Yanılsamanın biri şudur; çağımızda, emperyalist çağda
burjuva demokrasisi aramaktadır. Bu tümden ham hayaldir.
Çünkü, emperyalizm, tekelci kapitalizmdir, demokrasi
siyasal gericiliğe yerini bırakır. Feodalizme karşı
burjuvazi devrimci rolünü oynadığı dönemde, tüm burjuvalar
için demokrasi kurumlaşır; parlamento oy hakkı vb. bunun
ifadesidir. Ancak, serbest rekabetçi kapitalizm, tekelci
kapitalizme dönüşünce, üst yapıda, demokrasi yerini
siyasal gericiliğe bırakır. Elbette, burjuva demokratik
devrim sürecindeki birçok kazanım varlığını sürdürür,
ama hem içte, hem dışta demokrasi bir yana atılır. Bundan
dolayı, Lenin, aslında bir devlet biçimi olarak "burjuva
demokrasisi"nden değil, "demokratik cumhuriyetten"
bahseder. İster demokratik cumhuriyette ister faşizmde
olsun, emperyalist çağda, siyasal gericilik tüm devlet
biçimlerinde içkindir. Ancak, biçimler farklıdır.
"Bu yeni ekonominin, tekelci kapitalizmin (emperyalizm
tekelci kapitalizmdir) siyasal üst yapısı, demokrasiden
siyasal gericiliğe değişimdir. Demokrasi serbest rekabete
tekabül eder. Siyasal gericilik tekele tekabül eder..."
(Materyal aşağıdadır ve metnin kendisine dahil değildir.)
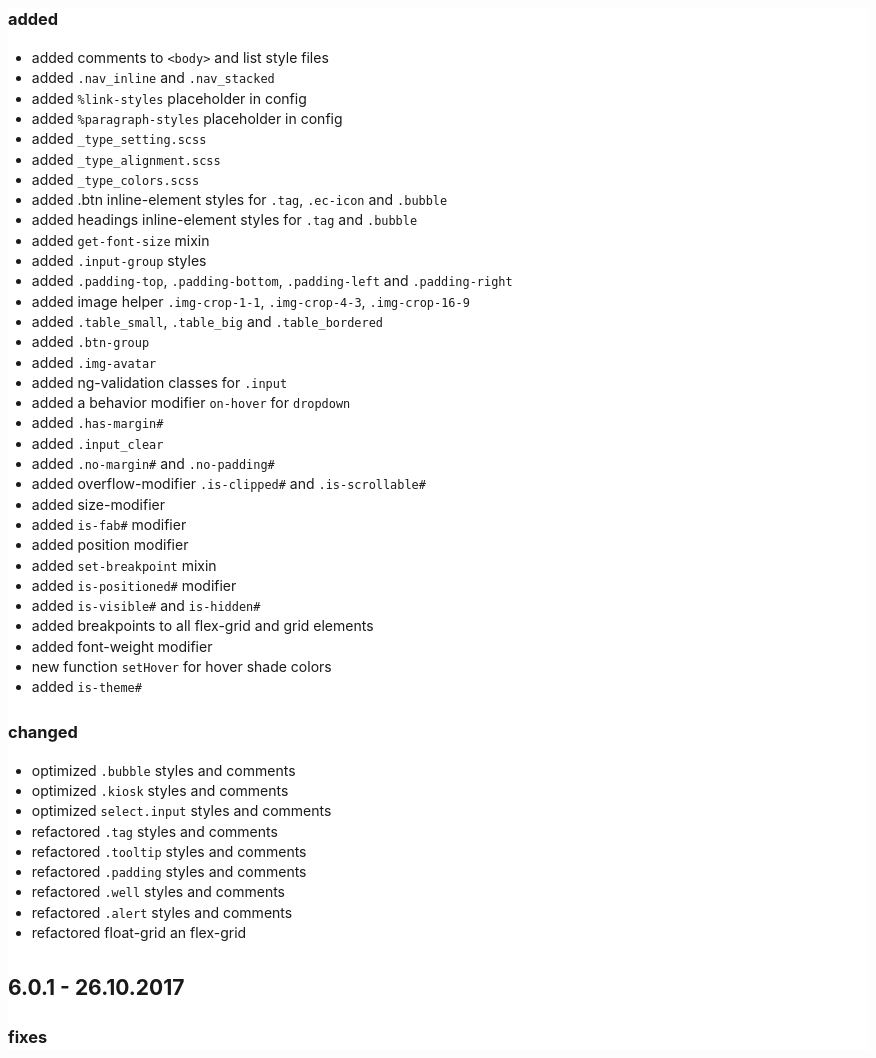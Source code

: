 ### added

- added comments to `<body>` and list style files
- added `.nav_inline` and `.nav_stacked`
- added `%link-styles` placeholder in config
- added `%paragraph-styles` placeholder in config
- added `_type_setting.scss`
- added `_type_alignment.scss`
- added `_type_colors.scss`
- added .btn inline-element styles for `.tag`, `.ec-icon` and `.bubble`
- added headings inline-element styles for `.tag` and `.bubble`
- added `get-font-size` mixin
- added `.input-group` styles
- added `.padding-top`, `.padding-bottom`, `.padding-left` and `.padding-right`
- added image helper `.img-crop-1-1`, `.img-crop-4-3`, `.img-crop-16-9`
- added `.table_small`, `.table_big` and `.table_bordered`
- added `.btn-group`
- added `.img-avatar`
- added ng-validation classes for `.input`
- added a behavior modifier `on-hover` for `dropdown`
- added `.has-margin#`
- added `.input_clear`
- added `.no-margin#` and `.no-padding#`
- added overflow-modifier `.is-clipped#` and `.is-scrollable#`
- added size-modifier
- added `is-fab#` modifier
- added position modifier
- added `set-breakpoint` mixin
- added `is-positioned#` modifier
- added `is-visible#` and `is-hidden#`
- added breakpoints to all flex-grid and grid elements
- added font-weight modifier
- new function `setHover` for hover shade colors
- added `is-theme#`

### changed

- optimized `.bubble` styles and comments
- optimized `.kiosk` styles and comments
- optimized `select.input` styles and comments
- refactored `.tag` styles and comments
- refactored `.tooltip` styles and comments
- refactored `.padding` styles and comments
- refactored `.well` styles and comments
- refactored `.alert` styles and comments
- refactored float-grid an flex-grid

## 6.0.1 - 26.10.2017

### fixes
(Lenin, Emperyalist Ekonomizm. Sf. 39)
Bu, üst yapıda, devlet makinesinde, egemen sınıf için
bir daralma anlamına geliyor. Siyasal gericiliğin, sınıfsal-toplumsal
zemini tekelci kapitalizm/tekelci burjuvazidir. İster
BDD yapmış ülkelerde olsun, isterse geri bıraktırılmış,
emperyalizme bağımlı ülkelerde olsun, devlet, tüm burjuvalar
için değil, bir avuç oligarşi için olur. Bu daralma,
demokrasinin siyasal gericiliğe yerini bırakması ile
birlikte görülür. Tüm demokratik kurumlar esas olarak
oligarşilerin belirlediği politikaların meşrulaştırılmasının
aracına dönüşür. "Emperyalizm, genel olarak demokrasi
yerine oligarşiyi koymanın yollarını araması gibi..."
(Lenin)
Elbette bu demokrasi mücadelesini bir yana atmayı gerektirmiyor.
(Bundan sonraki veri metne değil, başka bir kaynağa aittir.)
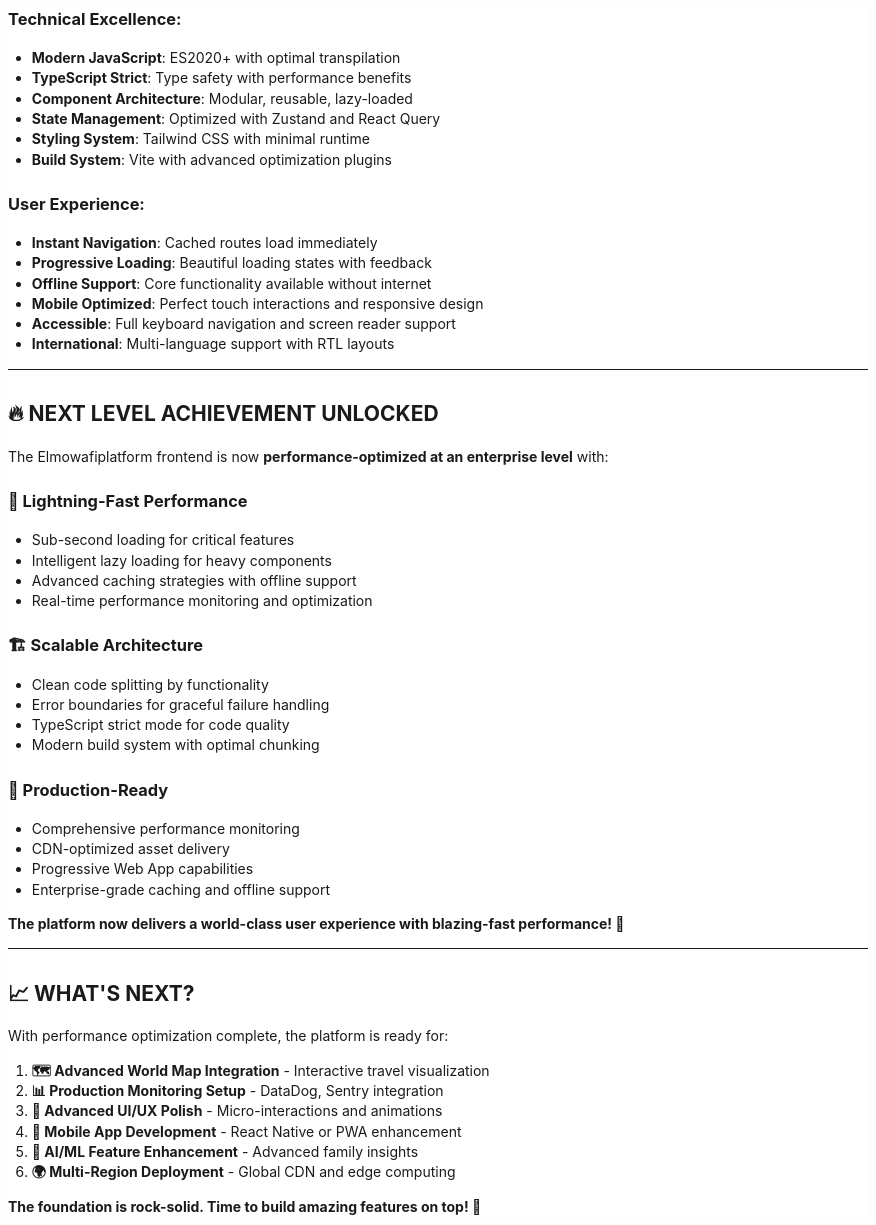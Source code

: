 ### **Technical Excellence:**
- **Modern JavaScript**: ES2020+ with optimal transpilation
- **TypeScript Strict**: Type safety with performance benefits
- **Component Architecture**: Modular, reusable, lazy-loaded
- **State Management**: Optimized with Zustand and React Query
- **Styling System**: Tailwind CSS with minimal runtime
- **Build System**: Vite with advanced optimization plugins

### **User Experience:**
- **Instant Navigation**: Cached routes load immediately
- **Progressive Loading**: Beautiful loading states with feedback
- **Offline Support**: Core functionality available without internet
- **Mobile Optimized**: Perfect touch interactions and responsive design
- **Accessible**: Full keyboard navigation and screen reader support
- **International**: Multi-language support with RTL layouts

---

## 🔥 **NEXT LEVEL ACHIEVEMENT UNLOCKED**

The Elmowafiplatform frontend is now **performance-optimized at an enterprise level** with:

### **🚀 Lightning-Fast Performance**
- Sub-second loading for critical features
- Intelligent lazy loading for heavy components
- Advanced caching strategies with offline support
- Real-time performance monitoring and optimization

### **🏗️ Scalable Architecture** 
- Clean code splitting by functionality
- Error boundaries for graceful failure handling
- TypeScript strict mode for code quality
- Modern build system with optimal chunking

### **🎯 Production-Ready**
- Comprehensive performance monitoring
- CDN-optimized asset delivery
- Progressive Web App capabilities
- Enterprise-grade caching and offline support

**The platform now delivers a world-class user experience with blazing-fast performance! 🌟**

---

## 📈 **WHAT'S NEXT?**

With performance optimization complete, the platform is ready for:

1. **🗺️ Advanced World Map Integration** - Interactive travel visualization
2. **📊 Production Monitoring Setup** - DataDog, Sentry integration  
3. **🎨 Advanced UI/UX Polish** - Micro-interactions and animations
4. **📱 Mobile App Development** - React Native or PWA enhancement
5. **🤖 AI/ML Feature Enhancement** - Advanced family insights
6. **🌍 Multi-Region Deployment** - Global CDN and edge computing

**The foundation is rock-solid. Time to build amazing features on top! 🚀**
Tam tersine, emperyalizm, demokrasiyi inkar ederek,
kitlelerin bu talebini kışkırtıyor. Proletarya kendi
devrimine yönelirken, kitlelerin bu talebine sessiz
kalamaz, ona sahip çıkar, "demokrasi savaşımı okulunda",
kitlelere önderlik eder, ancak bunun üzerinde, yani
demokrasi üzerinde sosyalizme ulaşır.